Time to Walk is part of the Apple Fitness+ subscription service which launched in December. Apple Watch users have access to a huge and growing range of exercise sessions. You can choose from yoga, high-impact interval training, core, dance and more. It costs £9.99 a month, though the first month is free to current Watch owners, or the first three months are free when you buy an Apple Watch. The workouts are magnificently realised, with a huge team of trainers and different-length sessions designed to appeal to all abilities. The videos play on your iPhone, iPad or Apple TV, with metrics such as your current heart rate, gleaned from the Watch, shown onscreen. It’s a service created to be accessible to all.

Apple Watch presenta sus nuevas característicasGetty Images
Apple Watch presenta sus nuevas característicasGetty Images

As Blahnik explains: “We designed the service to be welcoming to everybody, whether it was an add-on to a really hardcore fitness programme or the on-ramp to the first time you've done fitness.” He also revealed how it’s going. “The early feedback we've received from our users suggests that's exactly what we're seeing. There's a lot of people saying they’re really motivated to do a whole bunch of things on their own, but they just need someone to lead them through a 10-minute yoga session. And then there are other people saying, ‘I've never done anything and this is my first step and I'm doing the 10-minute yoga because I'm brand new’. I think we'll see that with Time to Walk: there'll be people who usually do something much more hardcore for their workout, but they really enjoy walking their dog and this makes it more entertaining. They go out a little longer and both their dog and they get a little more exercise than they normally would have. Then I think for a lot of people this may be the best on-ramp. They start walking and then they graduate to other things in Fitness+.”

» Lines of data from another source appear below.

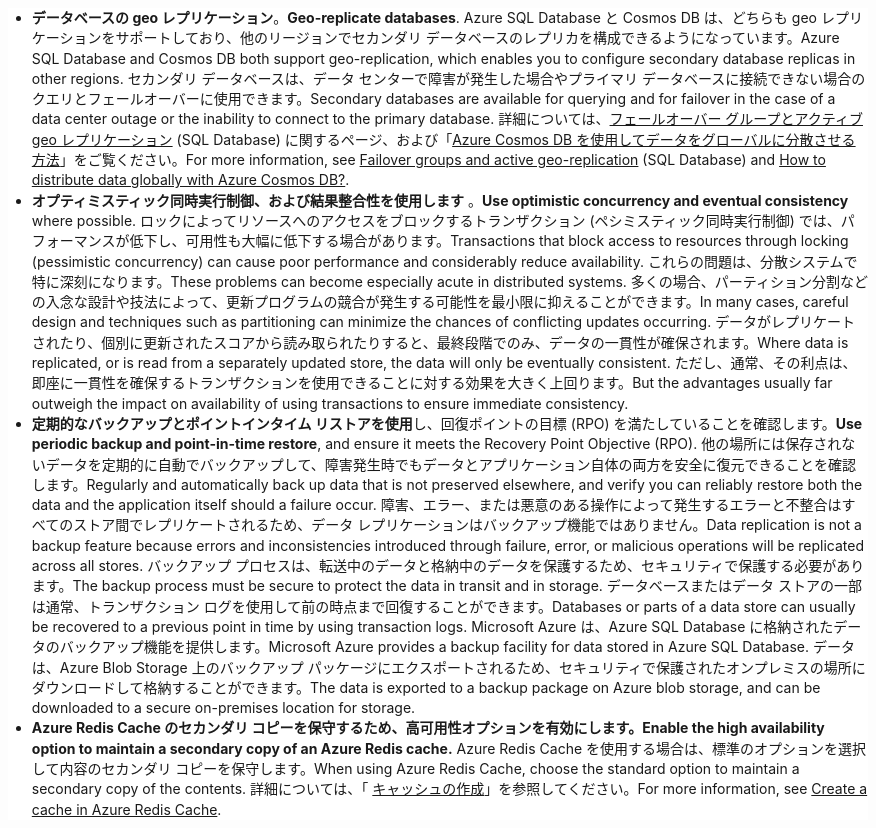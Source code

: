 * <span data-ttu-id="b6f5b-183">**データベースの geo レプリケーション**。</span><span class="sxs-lookup"><span data-stu-id="b6f5b-183">**Geo-replicate databases**.</span></span> <span data-ttu-id="b6f5b-184">Azure SQL Database と Cosmos DB は、どちらも geo レプリケーションをサポートしており、他のリージョンでセカンダリ データベースのレプリカを構成できるようになっています。</span><span class="sxs-lookup"><span data-stu-id="b6f5b-184">Azure SQL Database and Cosmos DB both support geo-replication, which enables you to configure secondary database replicas in other regions.</span></span> <span data-ttu-id="b6f5b-185">セカンダリ データベースは、データ センターで障害が発生した場合やプライマリ データベースに接続できない場合のクエリとフェールオーバーに使用できます。</span><span class="sxs-lookup"><span data-stu-id="b6f5b-185">Secondary databases are available for querying and for failover in the case of a data center outage or the inability to connect to the primary database.</span></span> <span data-ttu-id="b6f5b-186">詳細については、[フェールオーバー グループとアクティブ geo レプリケーション](/azure/sql-database/sql-database-geo-replication-overview) (SQL Database) に関するページ、および「[Azure Cosmos DB を使用してデータをグローバルに分散させる方法](/azure/cosmos-db/distribute-data-globally)」をご覧ください。</span><span class="sxs-lookup"><span data-stu-id="b6f5b-186">For more information, see [Failover groups and active geo-replication](/azure/sql-database/sql-database-geo-replication-overview) (SQL Database) and [How to distribute data globally with Azure Cosmos DB?](/azure/cosmos-db/distribute-data-globally).</span></span>
* <span data-ttu-id="b6f5b-187">**オプティミスティック同時実行制御、および結果整合性を使用します** 。</span><span class="sxs-lookup"><span data-stu-id="b6f5b-187">**Use optimistic concurrency and eventual consistency** where possible.</span></span> <span data-ttu-id="b6f5b-188">ロックによってリソースへのアクセスをブロックするトランザクション (ペシミスティック同時実行制御) では、パフォーマンスが低下し、可用性も大幅に低下する場合があります。</span><span class="sxs-lookup"><span data-stu-id="b6f5b-188">Transactions that block access to resources through locking (pessimistic concurrency) can cause poor performance and considerably reduce availability.</span></span> <span data-ttu-id="b6f5b-189">これらの問題は、分散システムで特に深刻になります。</span><span class="sxs-lookup"><span data-stu-id="b6f5b-189">These problems can become especially acute in distributed systems.</span></span> <span data-ttu-id="b6f5b-190">多くの場合、パーティション分割などの入念な設計や技法によって、更新プログラムの競合が発生する可能性を最小限に抑えることができます。</span><span class="sxs-lookup"><span data-stu-id="b6f5b-190">In many cases, careful design and techniques such as partitioning can minimize the chances of conflicting updates occurring.</span></span> <span data-ttu-id="b6f5b-191">データがレプリケートされたり、個別に更新されたスコアから読み取られたりすると、最終段階でのみ、データの一貫性が確保されます。</span><span class="sxs-lookup"><span data-stu-id="b6f5b-191">Where data is replicated, or is read from a separately updated store, the data will only be eventually consistent.</span></span> <span data-ttu-id="b6f5b-192">ただし、通常、その利点は、即座に一貫性を確保するトランザクションを使用できることに対する効果を大きく上回ります。</span><span class="sxs-lookup"><span data-stu-id="b6f5b-192">But the advantages usually far outweigh the impact on availability of using transactions to ensure immediate consistency.</span></span>
* <span data-ttu-id="b6f5b-193">**定期的なバックアップとポイントインタイム リストアを使用**し、回復ポイントの目標 (RPO) を満たしていることを確認します。</span><span class="sxs-lookup"><span data-stu-id="b6f5b-193">**Use periodic backup and point-in-time restore**, and ensure it meets the Recovery Point Objective (RPO).</span></span> <span data-ttu-id="b6f5b-194">他の場所には保存されないデータを定期的に自動でバックアップして、障害発生時でもデータとアプリケーション自体の両方を安全に復元できることを確認します。</span><span class="sxs-lookup"><span data-stu-id="b6f5b-194">Regularly and automatically back up data that is not preserved elsewhere, and verify you can reliably restore both the data and the application itself should a failure occur.</span></span> <span data-ttu-id="b6f5b-195">障害、エラー、または悪意のある操作によって発生するエラーと不整合はすべてのストア間でレプリケートされるため、データ レプリケーションはバックアップ機能ではありません。</span><span class="sxs-lookup"><span data-stu-id="b6f5b-195">Data replication is not a backup feature because errors and inconsistencies introduced through failure, error, or malicious operations will be replicated across all stores.</span></span> <span data-ttu-id="b6f5b-196">バックアップ プロセスは、転送中のデータと格納中のデータを保護するため、セキュリティで保護する必要があります。</span><span class="sxs-lookup"><span data-stu-id="b6f5b-196">The backup process must be secure to protect the data in transit and in storage.</span></span> <span data-ttu-id="b6f5b-197">データベースまたはデータ ストアの一部は通常、トランザクション ログを使用して前の時点まで回復することができます。</span><span class="sxs-lookup"><span data-stu-id="b6f5b-197">Databases or parts of a data store can usually be recovered to a previous point in time by using transaction logs.</span></span> <span data-ttu-id="b6f5b-198">Microsoft Azure は、Azure SQL Database に格納されたデータのバックアップ機能を提供します。</span><span class="sxs-lookup"><span data-stu-id="b6f5b-198">Microsoft Azure provides a backup facility for data stored in Azure SQL Database.</span></span> <span data-ttu-id="b6f5b-199">データは、Azure Blob Storage 上のバックアップ パッケージにエクスポートされるため、セキュリティで保護されたオンプレミスの場所にダウンロードして格納することができます。</span><span class="sxs-lookup"><span data-stu-id="b6f5b-199">The data is exported to a backup package on Azure blob storage, and can be downloaded to a secure on-premises location for storage.</span></span>
* <span data-ttu-id="b6f5b-200">**Azure Redis Cache のセカンダリ コピーを保守するため、高可用性オプションを有効にします。**</span><span class="sxs-lookup"><span data-stu-id="b6f5b-200">**Enable the high availability option to maintain a secondary copy of an Azure Redis cache.**</span></span> <span data-ttu-id="b6f5b-201">Azure Redis Cache を使用する場合は、標準のオプションを選択して内容のセカンダリ コピーを保守します。</span><span class="sxs-lookup"><span data-stu-id="b6f5b-201">When using Azure Redis Cache, choose the standard option to maintain a secondary copy of the contents.</span></span> <span data-ttu-id="b6f5b-202">詳細については、「 [キャッシュの作成](https://msdn.microsoft.com/library/dn690516.aspx)」を参照してください。</span><span class="sxs-lookup"><span data-stu-id="b6f5b-202">For more information, see [Create a cache in Azure Redis Cache](https://msdn.microsoft.com/library/dn690516.aspx).</span></span>
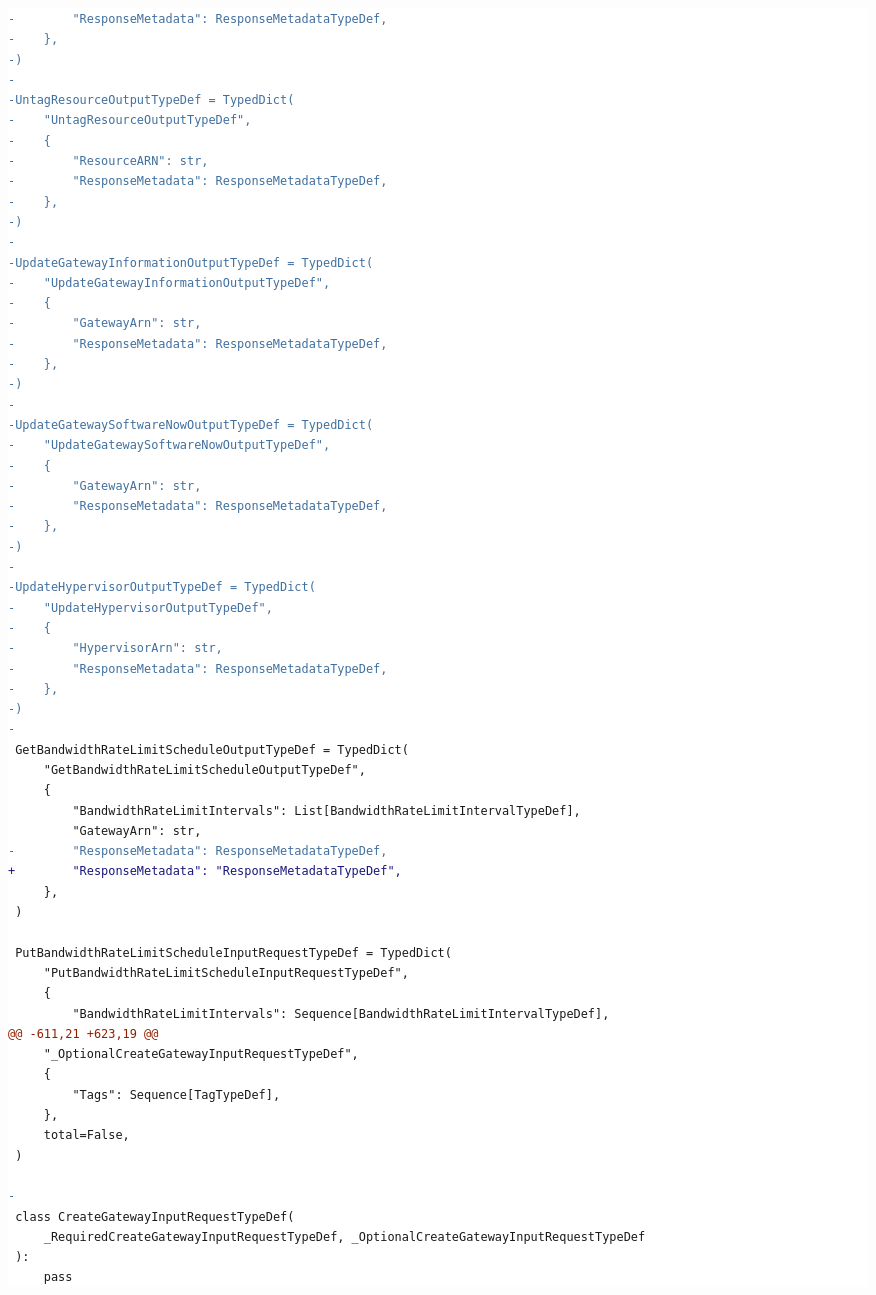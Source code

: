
 ```diff
-        "ResponseMetadata": ResponseMetadataTypeDef,
-    },
-)
-
-UntagResourceOutputTypeDef = TypedDict(
-    "UntagResourceOutputTypeDef",
-    {
-        "ResourceARN": str,
-        "ResponseMetadata": ResponseMetadataTypeDef,
-    },
-)
-
-UpdateGatewayInformationOutputTypeDef = TypedDict(
-    "UpdateGatewayInformationOutputTypeDef",
-    {
-        "GatewayArn": str,
-        "ResponseMetadata": ResponseMetadataTypeDef,
-    },
-)
-
-UpdateGatewaySoftwareNowOutputTypeDef = TypedDict(
-    "UpdateGatewaySoftwareNowOutputTypeDef",
-    {
-        "GatewayArn": str,
-        "ResponseMetadata": ResponseMetadataTypeDef,
-    },
-)
-
-UpdateHypervisorOutputTypeDef = TypedDict(
-    "UpdateHypervisorOutputTypeDef",
-    {
-        "HypervisorArn": str,
-        "ResponseMetadata": ResponseMetadataTypeDef,
-    },
-)
-
 GetBandwidthRateLimitScheduleOutputTypeDef = TypedDict(
     "GetBandwidthRateLimitScheduleOutputTypeDef",
     {
         "BandwidthRateLimitIntervals": List[BandwidthRateLimitIntervalTypeDef],
         "GatewayArn": str,
-        "ResponseMetadata": ResponseMetadataTypeDef,
+        "ResponseMetadata": "ResponseMetadataTypeDef",
     },
 )
 
 PutBandwidthRateLimitScheduleInputRequestTypeDef = TypedDict(
     "PutBandwidthRateLimitScheduleInputRequestTypeDef",
     {
         "BandwidthRateLimitIntervals": Sequence[BandwidthRateLimitIntervalTypeDef],
@@ -611,21 +623,19 @@
     "_OptionalCreateGatewayInputRequestTypeDef",
     {
         "Tags": Sequence[TagTypeDef],
     },
     total=False,
 )
 
-
 class CreateGatewayInputRequestTypeDef(
     _RequiredCreateGatewayInputRequestTypeDef, _OptionalCreateGatewayInputRequestTypeDef
 ):
     pass
```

That accessibility seems a popular approach. “We're already getting emails from customers saying it's a game-changer for them. That they were intimidated to work out in the gym and this has really changed things. People have found that they can stick with it and have especially enjoyed the short episodes which are both inviting and manageable in their life,” Blahnik says.

The first-generation Apple Watch in 2015 had a heart rate sensor when most smart watches did not, so that it could more accurately record the user’s steps. Now, the latest Watch monitors cardio fitness, lets you take an ECG reading or check your blood oxygen levels. It has a mindfulness app called Breathe, it can track your sleep and, of course, it counts your steps.

Williams has long evangelised the health and fitness properties of the Watch and sees this new element as part of that whole. “From the very beginning of Apple Watch our goal was to help people live a better day and be more active. If doctors could write one prescription, it would be to move more. If we can get the whole world out walking, listening and sharing a diverse set of people's experiences, the world's going to be a better place and so it absolutely is the latest step in our journey.”